When Ghote reports his findings to Mr Dawkins Inspector Darrani intervenes and persuades Mr Dawkins to put the matter behind him. Afterwards Ghote resolves to ask Inspector Darrani about the young man who was seen visiting Mrs Dawkins on the morning of her death. Ghote also realises, belatedly, that the phrase "a nasty accident" was specifically used in the telephone message that alerted Mr Dawkins to his wife's death and that such a phrase is more typical of a man like Mr Dawkins than the manservant who would have made the call.
Investigating at the golf club, Ghote learns that at the relevant time of day the club is nearly empty and that Mr Dawkins may have been the only person present. His alibi is therefore unsound.
Interviewing Shinto the gardener boy at the boy's home he learns that the Dawkins' manservant has threatened the boy to make him keep silent. Ghote decides to return to the Dawkins residence and interview the manservant about the morning of Mrs Dawkins' death.
After interviewing the manservant, Ghote realises that the man must be blackmailing his employer, Robert Dawkins, and re-assesses what he knows about Mr Dawkin's character.
Carefully considering the case, Ghote comes to the conclusion that the young man who visited Mrs Dawkins was in fact her long lost son who she would have immediately recognised from the green flecks in one eye, a genetic trait inherited from her. Robert Dawkins returned home from the club unexpectedly having forgotten his spectacles and found them embracing. Misunderstanding the situation, Robert Dawkins fetched the shotgun from his gun cabinet and killed Iris Dawkins, her son having already escaped at her urging.
The Dawkins' manservant then moved the body out of the room where the crime had taken place into the living room, while Dawkins himself returned to the club. The club being nearly deserted at that hour, no one had noticed his absence and it was there the message, phrased using words he had given to the manservant, was delivered to him.
Before Ghote can act on his conclusions, an urgent message comes for him telling him is wife, Protima, is about to give premature birth. Ghote hurries back to his wife only to discover the message is a hoax by his wife, who has been missing him. Ghote forgives his wife and after an hour, returns to the scene of the crime.
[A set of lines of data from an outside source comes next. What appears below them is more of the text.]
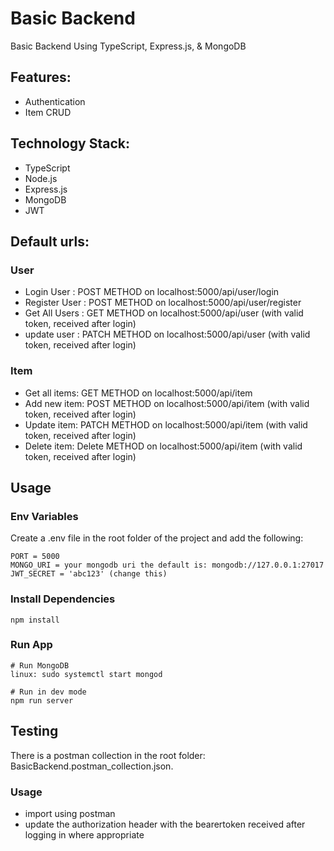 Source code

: # Basic Backend

Basic Backend Using TypeScript, Express.js, & MongoDB

## Features:

- Authentication
- Item CRUD

## Technology Stack:

- TypeScript
- Node.js
- Express.js
- MongoDB
- JWT

## Default urls:

### User

- Login User : POST METHOD on localhost:5000/api/user/login 
- Register User : POST METHOD on localhost:5000/api/user/register
- Get All Users : GET METHOD on localhost:5000/api/user (with valid token, received after login)
- update user : PATCH METHOD on localhost:5000/api/user (with valid token, received after login)

### Item

- Get all items: GET METHOD on localhost:5000/api/item
- Add new item: POST METHOD on localhost:5000/api/item (with valid token, received after login)
- Update item: PATCH METHOD on localhost:5000/api/item (with valid token, received after login)
- Delete item: Delete METHOD on localhost:5000/api/item (with valid token, received after login)

## Usage

### Env Variables

Create a .env file in the root folder of the project and add the following:

```
PORT = 5000
MONGO_URI = your mongodb uri the default is: mongodb://127.0.0.1:27017 
JWT_SECRET = 'abc123' (change this)

```

### Install Dependencies

```
npm install

```

### Run App

```
# Run MongoDB
linux: sudo systemctl start mongod

# Run in dev mode
npm run server

```

## Testing

There is a postman collection in the root folder: BasicBackend.postman_collection.json.

### Usage

- import using postman
- update the authorization header with the bearertoken received after logging in where appropriate

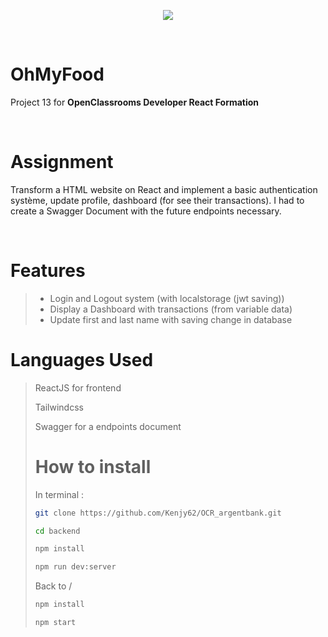 <p align="center"><img src="https://user.oc-static.com/upload/2020/08/14/1597410191519_image2.png"></img></p>

<br>

# OhMyFood

Project 13 for **OpenClassrooms Developer React Formation**

<br>

# Assignment

Transform a HTML website on React and implement a basic authentication système, update profile, dashboard (for see their transactions). I had to create a Swagger Document with the future endpoints necessary.

<br>

# Features

>   - Login and Logout system (with localstorage (jwt saving))
>   - Display a Dashboard with transactions (from variable data)
>   - Update first and last name with saving change in database

# Languages Used

> ReactJS for frontend
>
> Tailwindcss
>
> Swagger for a endpoints document
>
> # How to install
>
> In terminal :
>
> ```bash
> git clone https://github.com/Kenjy62/OCR_argentbank.git
> ```
>
> ```bash
> cd backend
> ```
>
> ```bash
> npm install
> ```
> ```bash
> npm run dev:server
> ```
>
> Back to /
>
> ```bash
> npm install
> ```
>
> ```bash
> npm start
> ```
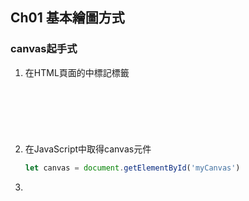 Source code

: ## Ch01 基本繪圖方式

### canvas起手式
1. 在HTML頁面的<body>中標記<canvas>標籤
    ```html
    <html>
        <body>
            <canvas id="myCanvas"></canvas>
        </body>
    </html>
    ```
2. 在JavaScript中取得canvas元件
   ```javascript
   let canvas = document.getElementById('myCanvas')
   ```
3.  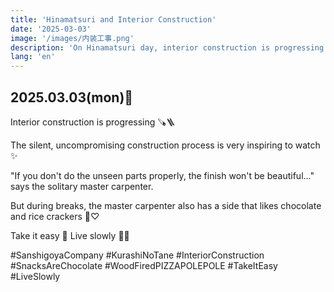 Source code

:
```yaml
---
title: 'Hinamatsuri and Interior Construction'
date: '2025-03-03'
image: '/images/内装工事.png'
description: 'On Hinamatsuri day, interior construction is progressing. The uncompromising construction process and the master carpenter who likes chocolate and rice crackers during breaks. The importance of doing unseen work properly.'
lang: 'en'
---
```


## 2025.03.03(mon)🎎

Interior construction is progressing 🪚🪜

The silent, uncompromising construction process
is very inspiring to watch ✨

"If you don't do the unseen parts properly, the finish won't be beautiful..."
says the solitary master carpenter.

But during breaks, the master carpenter
also has a side that likes chocolate and rice crackers 🤭♡

Take it easy 👣
Live slowly 🎎➿

#SanshigoyaCompany #KurashiNoTane #InteriorConstruction #SnacksAreChocolate #WoodFiredPIZZAPOLEPOLE #TakeItEasy #LiveSlowly
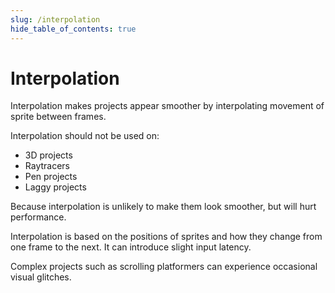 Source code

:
 ```yaml
---
slug: /interpolation
hide_table_of_contents: true
---
```


# Interpolation

Interpolation makes projects appear smoother by interpolating movement of sprite between frames.

Interpolation should not be used on:

 - 3D projects
 - Raytracers
 - Pen projects
 - Laggy projects

Because interpolation is unlikely to make them look smoother, but will hurt performance.

Interpolation is based on the positions of sprites and how they change from one frame to the next. It can introduce slight input latency.

Complex projects such as scrolling platformers can experience occasional visual glitches.
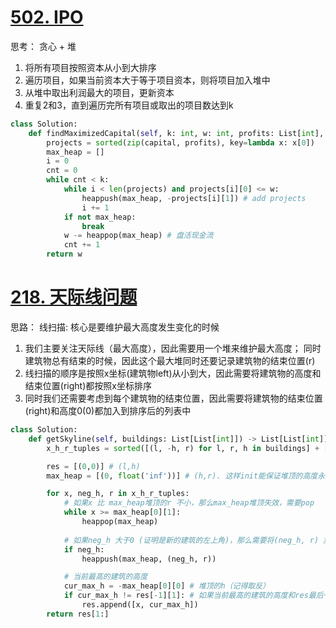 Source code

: # [502. IPO](https://leetcode.cn/problems/ipo/)
思考：
贪心 + 堆
1. 将所有项目按照资本从小到大排序
2. 遍历项目，如果当前资本大于等于项目资本，则将项目加入堆中
3. 从堆中取出利润最大的项目，更新资本
4. 重复2和3，直到遍历完所有项目或取出的项目数达到k
```python fold
class Solution:
    def findMaximizedCapital(self, k: int, w: int, profits: List[int], capital: List[int]) -> int:
        projects = sorted(zip(capital, profits), key=lambda x: x[0])
        max_heap = []
        i = 0
        cnt = 0
        while cnt < k:
            while i < len(projects) and projects[i][0] <= w:
                heappush(max_heap, -projects[i][1]) # add projects
                i += 1
            if not max_heap:
                break
            w -= heappop(max_heap) # 盘活现金流
            cnt += 1
        return w
```

# [218. 天际线问题](https://leetcode.cn/problems/the-skyline-problem/)
思路：
线扫描: 核心是要维护最大高度发生变化的时候
1. 我们主要关注天际线（最大高度），因此需要用一个堆来维护最大高度； 同时建筑物总有结束的时候，因此这个最大堆同时还要记录建筑物的结束位置(r)
2. 线扫描的顺序是按照x坐标(建筑物left)从小到大，因此需要将建筑物的高度和结束位置(right)都按照x坐标排序
3. 同时我们还需要考虑到每个建筑物的结束位置，因此需要将建筑物的结束位置(right)和高度0(0)都加入到排序后的列表中
```python fold
class Solution:
    def getSkyline(self, buildings: List[List[int]]) -> List[List[int]]:
        x_h_r_tuples = sorted([(l, -h, r) for l, r, h in buildings] + [(r, 0, 0) for _, r, _ in buildings])

        res = [(0,0)] # (l,h)
        max_heap = [(0, float('inf'))] # (h,r). 这样init能保证堆顶的高度永远是最高的 （可以看作是地平线）

        for x, neg_h, r in x_h_r_tuples:
            # 如果x 比 max_heap堆顶的r 不小，那么max_heap堆顶失效，需要pop
            while x >= max_heap[0][1]:
                heappop(max_heap)
            
            # 如果neg_h 大于0 (证明是新的建筑的左上角)，那么需要将(neg_h, r) 加入max_heap
            if neg_h:
                heappush(max_heap, (neg_h, r))

            # 当前最高的建筑的高度
            cur_max_h = -max_heap[0][0] # 堆顶的h（记得取反）
            if cur_max_h != res[-1][1]: # 如果当前最高的建筑的高度和res最后一个元素的高度不一样，那么需要将(x, cur_max_h) 加入res
                res.append([x, cur_max_h])
        return res[1:]
```
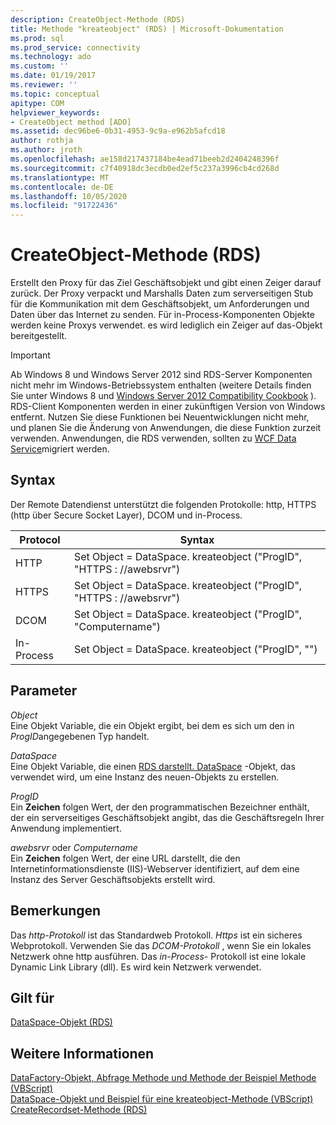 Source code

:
 ```yaml
---
description: CreateObject-Methode (RDS)
title: Methode "kreateobject" (RDS) | Microsoft-Dokumentation
ms.prod: sql
ms.prod_service: connectivity
ms.technology: ado
ms.custom: ''
ms.date: 01/19/2017
ms.reviewer: ''
ms.topic: conceptual
apitype: COM
helpviewer_keywords:
- CreateObject method [ADO]
ms.assetid: dec96be6-0b31-4953-9c9a-e962b5afcd18
author: rothja
ms.author: jroth
ms.openlocfilehash: ae158d217437184be4ead71beeb2d2404248396f
ms.sourcegitcommit: c7f40918dc3ecdb0ed2ef5c237a3996cb4cd268d
ms.translationtype: MT
ms.contentlocale: de-DE
ms.lasthandoff: 10/05/2020
ms.locfileid: "91722436"
---
```

# <a name="createobject-method-rds"></a>CreateObject-Methode (RDS)
Erstellt den Proxy für das Ziel Geschäftsobjekt und gibt einen Zeiger darauf zurück. Der Proxy verpackt und Marshalls Daten zum serverseitigen Stub für die Kommunikation mit dem Geschäftsobjekt, um Anforderungen und Daten über das Internet zu senden. Für in-Process-Komponenten Objekte werden keine Proxys verwendet. es wird lediglich ein Zeiger auf das-Objekt bereitgestellt.  
  
> [!IMPORTANT]
>  Ab Windows 8 und Windows Server 2012 sind RDS-Server Komponenten nicht mehr im Windows-Betriebssystem enthalten (weitere Details finden Sie unter Windows 8 und [Windows Server 2012 Compatibility Cookbook](https://www.microsoft.com/download/details.aspx?id=27416) ). RDS-Client Komponenten werden in einer zukünftigen Version von Windows entfernt. Nutzen Sie diese Funktionen bei Neuentwicklungen nicht mehr, und planen Sie die Änderung von Anwendungen, die diese Funktion zurzeit verwenden. Anwendungen, die RDS verwenden, sollten zu [WCF Data Service](/dotnet/framework/wcf/)migriert werden.  
  
## <a name="syntax"></a>Syntax  
 Der Remote Datendienst unterstützt die folgenden Protokolle: http, HTTPS (http über Secure Socket Layer), DCOM und in-Process.  
  
|Protocol|Syntax|  
|--------------|------------|  
|HTTP|Set Object = DataSpace. kreateobject ("ProgID", "HTTPS \: //awebsrvr")|  
|HTTPS|Set Object = DataSpace. kreateobject ("ProgID", "HTTPS \: //awebsrvr")|  
|DCOM|Set Object = DataSpace. kreateobject ("ProgID", "Computername")|  
|In-Process|Set Object = DataSpace. kreateobject ("ProgID", "")|  
  
## <a name="parameters"></a>Parameter  
 *Object*  
 Eine Objekt Variable, die ein Objekt ergibt, bei dem es sich um den in *ProgID*angegebenen Typ handelt.  
  
 *DataSpace*  
 Eine Objekt Variable, die einen [RDS darstellt. DataSpace](./dataspace-object-rds.md) -Objekt, das verwendet wird, um eine Instanz des neuen-Objekts zu erstellen.  
  
 *ProgID*  
 Ein **Zeichen** folgen Wert, der den programmatischen Bezeichner enthält, der ein serverseitiges Geschäftsobjekt angibt, das die Geschäftsregeln Ihrer Anwendung implementiert.  
  
 *awebsrvr* oder *Computername*  
 Ein **Zeichen** folgen Wert, der eine URL darstellt, die den Internetinformationsdienste (IIS)-Webserver identifiziert, auf dem eine Instanz des Server Geschäftsobjekts erstellt wird.  
  
## <a name="remarks"></a>Bemerkungen  
 Das *http-Protokoll* ist das Standardweb Protokoll. *Https* ist ein sicheres Webprotokoll. Verwenden Sie das *DCOM-Protokoll* , wenn Sie ein lokales Netzwerk ohne http ausführen. Das *in-Process-* Protokoll ist eine lokale Dynamic Link Library (dll). Es wird kein Netzwerk verwendet.  
  
## <a name="applies-to"></a>Gilt für  
 [DataSpace-Objekt (RDS)](./dataspace-object-rds.md)  
  
## <a name="see-also"></a>Weitere Informationen  
 [DataFactory-Objekt, Abfrage Methode und Methode der Beispiel Methode (VBScript)](./datafactory-object-query-method-and-createobject-method-example-vbscript.md)   
 [DataSpace-Objekt und Beispiel für eine kreateobject-Methode (VBScript)](./dataspace-object-and-createobject-method-example-vbscript.md)   
 [CreateRecordset-Methode (RDS)](./createrecordset-method-rds.md) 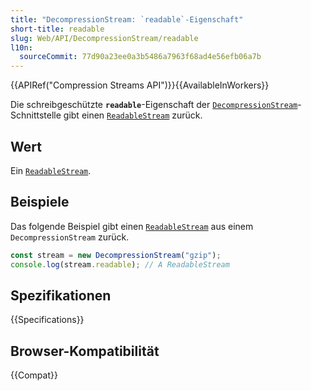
 ```yaml
---
title: "DecompressionStream: `readable`-Eigenschaft"
short-title: readable
slug: Web/API/DecompressionStream/readable
l10n:
  sourceCommit: 77d90a23ee0a3b5486a7963f68ad4e56efb06a7b
---
```


{{APIRef("Compression Streams API")}}{{AvailableInWorkers}}

Die schreibgeschützte **`readable`**-Eigenschaft der [`DecompressionStream`](/de/docs/Web/API/DecompressionStream)-Schnittstelle gibt einen [`ReadableStream`](/de/docs/Web/API/ReadableStream) zurück.

## Wert

Ein [`ReadableStream`](/de/docs/Web/API/ReadableStream).

## Beispiele

Das folgende Beispiel gibt einen [`ReadableStream`](/de/docs/Web/API/ReadableStream) aus einem `DecompressionStream` zurück.

```js
const stream = new DecompressionStream("gzip");
console.log(stream.readable); // A ReadableStream
```

## Spezifikationen

{{Specifications}}

## Browser-Kompatibilität

{{Compat}}
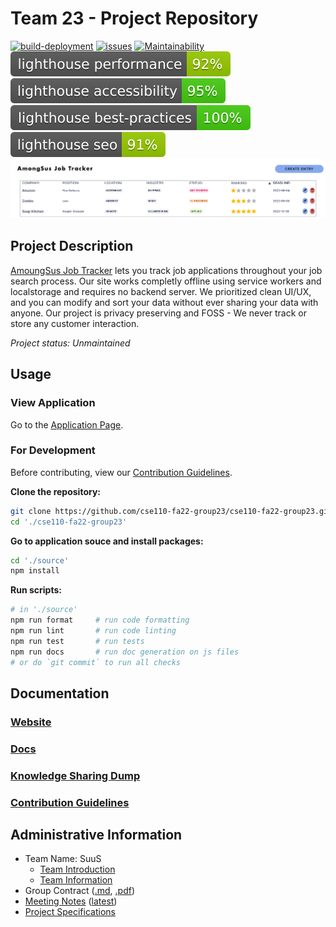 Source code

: # Team 23 - Project Repository

[![build-deployment](https://github.com/cse110-fa22-group23/cse110-fa22-group23/actions/workflows/pages/pages-build-deployment/badge.svg)](https://github.com/cse110-fa22-group23/cse110-fa22-group23/actions/workflows/pages/pages-build-deployment)
[![issues](https://img.shields.io/github/issues/cse110-fa22-group23/cse110-fa22-group23)](https://github.com/cse110-fa22-group23/cse110-fa22-group23/issues)
[![Maintainability](https://api.codeclimate.com/v1/badges/6e47e201498803a0483d/maintainability)](https://codeclimate.com/github/cse110-fa22-group23/cse110-fa22-group23/maintainability)
[![Lighthouse Performance Badge](source/lighthouse/lighthouse_performance.svg)](source/lighthouse/lighthouse_report.pdf)
[![Lighthouse Accessibility Badge](source/lighthouse/lighthouse_accessibility.svg)](source/lighthouse/lighthouse_report.pdf)
[![Lighthouse Best Practices Badge](source/lighthouse/lighthouse_best-practices.svg)](source/lighthouse/lighthouse_report.pdf)
[![Lighthouse SEO Badge](source/lighthouse/lighthouse_seo.svg)](source/lighthouse/lighthouse_report.pdf)
[![Screenshot of site homepage](admin/site_screenshot.png)](https://cse110-fa22-group23.github.io/cse110-fa22-group23/)

 ## Project Description

[AmoungSus Job Tracker](https://cse110-fa22-group23.github.io/cse110-fa22-group23/) lets you track job applications throughout your job search process. Our site works completly offline using service workers and localstorage and requires no backend server. We prioritized clean UI/UX, and you can modify and sort your data without ever sharing your data with anyone. Our project is privacy preserving and FOSS - We never track or store any customer interaction.

*Project status: Unmaintained*

## Usage

### View Application

Go to the [Application Page](https://cse110-fa22-group23.github.io/cse110-fa22-group23/).

### For Development

Before contributing, view our [Contribution Guidelines](docs/CONTRIBUTING.md).

**Clone the repository:**

```bash
git clone https://github.com/cse110-fa22-group23/cse110-fa22-group23.git
cd './cse110-fa22-group23'
```

**Go to application souce and install packages:**

```bash
cd './source'
npm install
```

**Run scripts:**

```bash
# in './source'
npm run format     # run code formatting
npm run lint       # run code linting
npm run test       # run tests
npm run docs       # run doc generation on js files
# or do `git commit` to run all checks
```

## Documentation

### [Website](https://cse110-fa22-group23.github.io/cse110-fa22-group23/)

### [Docs](https://cse110-fa22-group23.github.io/cse110-fa22-group23/out/)

### [Knowledge Sharing Dump](https://docs.google.com/document/d/1-QBEigVK9CH1N88PAjmWilMuvkyP2tAEQabT399oArc/edit?usp=sharing)

### [Contribution Guidelines](docs/CONTRIBUTING.md)

## Administrative Information

- Team Name: SuuS
  - [Team Introduction](/admin/videos/teamintro.mp4)
  - [Team Information](/admin/team.md)
- Group Contract ([.md](/admin/misc/rules.md), [.pdf](admin/misc/rules.pdf))
- [Meeting Notes](/admin/meetings) ([latest](admin/meetings/111122-sprint-1-review.md))
- [Project Specifications](specs)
Ghote conducts another search of the Dawkins home and re-enacts the crime in an effort to prove his theory. He challenges the manservant with the knowledge that Iris Dawkins was killed in the sewing room, not the living room. The manservant confirms this and explains he was looking for a fragment of a letter written by the Maharaja to Mrs Iris Dawkins, which her son had dropped before fleeing the scene. The manservant also confirms that Inspector Darrani had quickly discovered that Iris Dawkins long lost son had visited her. The young man is now the surviving heir to the Maharaja, who has been searching for him. In hope of securing a large reward from the Maharaja, Inspector Darrani has concealed the young man's whereabouts and attempted close the books on Mrs Dawkins death quickly, with the minimum of investigation.
Ghote telephones Inspector Darrani and forces him to come to the house to arrest the manservant as an accessory after the fact. Robert Dawkins overhears Inspector Ghote put his case to Inspector Darrani and, after fetching the shotgun, commits suicide in the room where his wife died.